That’s an understatement. The Coyotes are awful and they have been for their entire six game home-stand that saw the team go 2-4, with the two wins coming against the two worst teams in hockey, Calgary and Edmonton. In fact, the Coyotes have lost 4 of 5, generating just two points out of ten. They have one win in regulation over the last month and are 3-10 since beating the Islanders one month ago today. The loss was also their fifth this season against the Ducks.

Let us not be fooled by the 5-3 final. The game was a beat-down and the score was flattering to the home team.

Thomas Greiss inexplicably got the start over Mike Smith against the best team in the NHL. As I have said repeatedly, short term statistics are indicative of exactly nothing and especially when you’re facing a superior team, you need to ice your most superior talent. He might look better in limited action lately, but Greiss is not even close to the talent Smith is. Needless to say, he did not fare well. To be fair, the game was close until roughly five minutes into the second when the Ducks scored a pathetic, unscreened, untipped shot from just inside the point. It’s a goal that all NHL goalies have to stop and it seemed to deflate the Coyotes as the Ducks kept coming from there on in.

The second Ducks goal just seemed to kill the Coyotes as they looked listless for the rest of the period. For an example of just how lifeless the Coyotes were after this goal, see the goal that made it 4-1. On this goal, Dustin Penner takes the puck in through the circle and around the back of the net, the whole time making Connor Murphy look like my Grandma had donned skates and a #5 jersey. I like Murphy. A lot. But his effort on that play bordered on hilarious.
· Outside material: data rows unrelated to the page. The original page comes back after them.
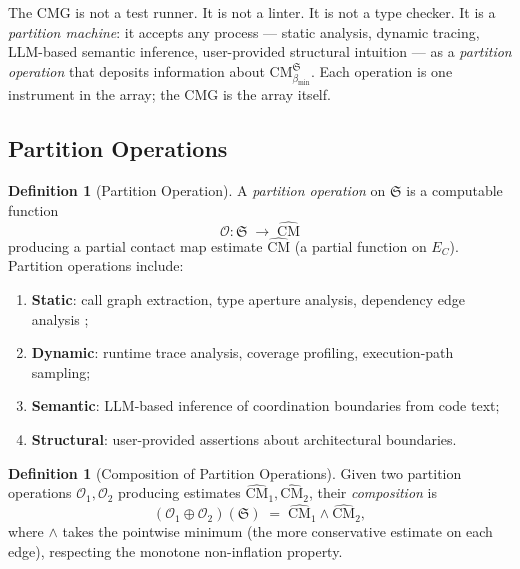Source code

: \documentclass[12pt,a4paper,twocolumn]{article}
\theoremstyle{plain}
\theoremstyle{definition}
\newtheorem{definition}[theorem]{Definition}
\theoremstyle{remark}
\newcommand{\CM}{\mathrm{CM}}
\newcommand{\bmin}{\beta_{\min}}
\newcommand{\CMbmin}{\CM_{\bmin}}
\begin{document}
The CMG is not a test runner.  It is not a linter.  It is not a type checker.
It is a \emph{partition machine}: it accepts any process --- static analysis,
dynamic tracing, LLM-based semantic inference, user-provided structural
intuition --- as a \emph{partition operation} that deposits information about
$\CMbmin^\mathfrak{S}$.  Each operation is one instrument in the array;
the CMG is the array itself.

\subsection{Partition Operations}

\begin{definition}[Partition Operation]
\label{def:partition-operation}
A \emph{partition operation} on $\mathfrak{S}$ is a computable function
\begin{equation}
  \mathcal{O} : \mathfrak{S} \;\longrightarrow\; \hat{\CM}
\end{equation}
producing a partial contact map estimate $\hat{\CM}$ (a partial function on
$E_C$).  Partition operations include:
\begin{enumerate}[label=(\alph*)]
  \item \textbf{Static}: call graph extraction, type aperture analysis,
    dependency edge analysis \citep{nielson1999principles, aho2006compilers};
  \item \textbf{Dynamic}: runtime trace analysis, coverage profiling,
    execution-path sampling;
  \item \textbf{Semantic}: LLM-based inference of coordination boundaries
    from code text;
  \item \textbf{Structural}: user-provided assertions about architectural
    boundaries.
\end{enumerate}
\end{definition}

\begin{definition}[Composition of Partition Operations]
\label{def:composition}
Given two partition operations $\mathcal{O}_1, \mathcal{O}_2$ producing
estimates $\hat{\CM}_1, \hat{\CM}_2$, their \emph{composition} is
\begin{equation}
  (\mathcal{O}_1 \oplus \mathcal{O}_2)(\mathfrak{S}) \;=\;
    \hat{\CM}_1 \wedge \hat{\CM}_2,
\end{equation}
where $\wedge$ takes the pointwise minimum (the more conservative estimate
on each edge), respecting the monotone non-inflation property.
\end{definition}
\end{document}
Seconds later Getzlaf put it in the back of the net and that was all she wrote.

Sure the Coyotes made a bit of a game of it, but they were the recipients of some nice bounces and a 5 on 3 power play. Again, the final score was flattering to them.

Next up are the Jets tomorrow, and since they will have the notorious energy boost from firing their coach, the game will be a tough one. The least the Coyotes can do is show up for that one.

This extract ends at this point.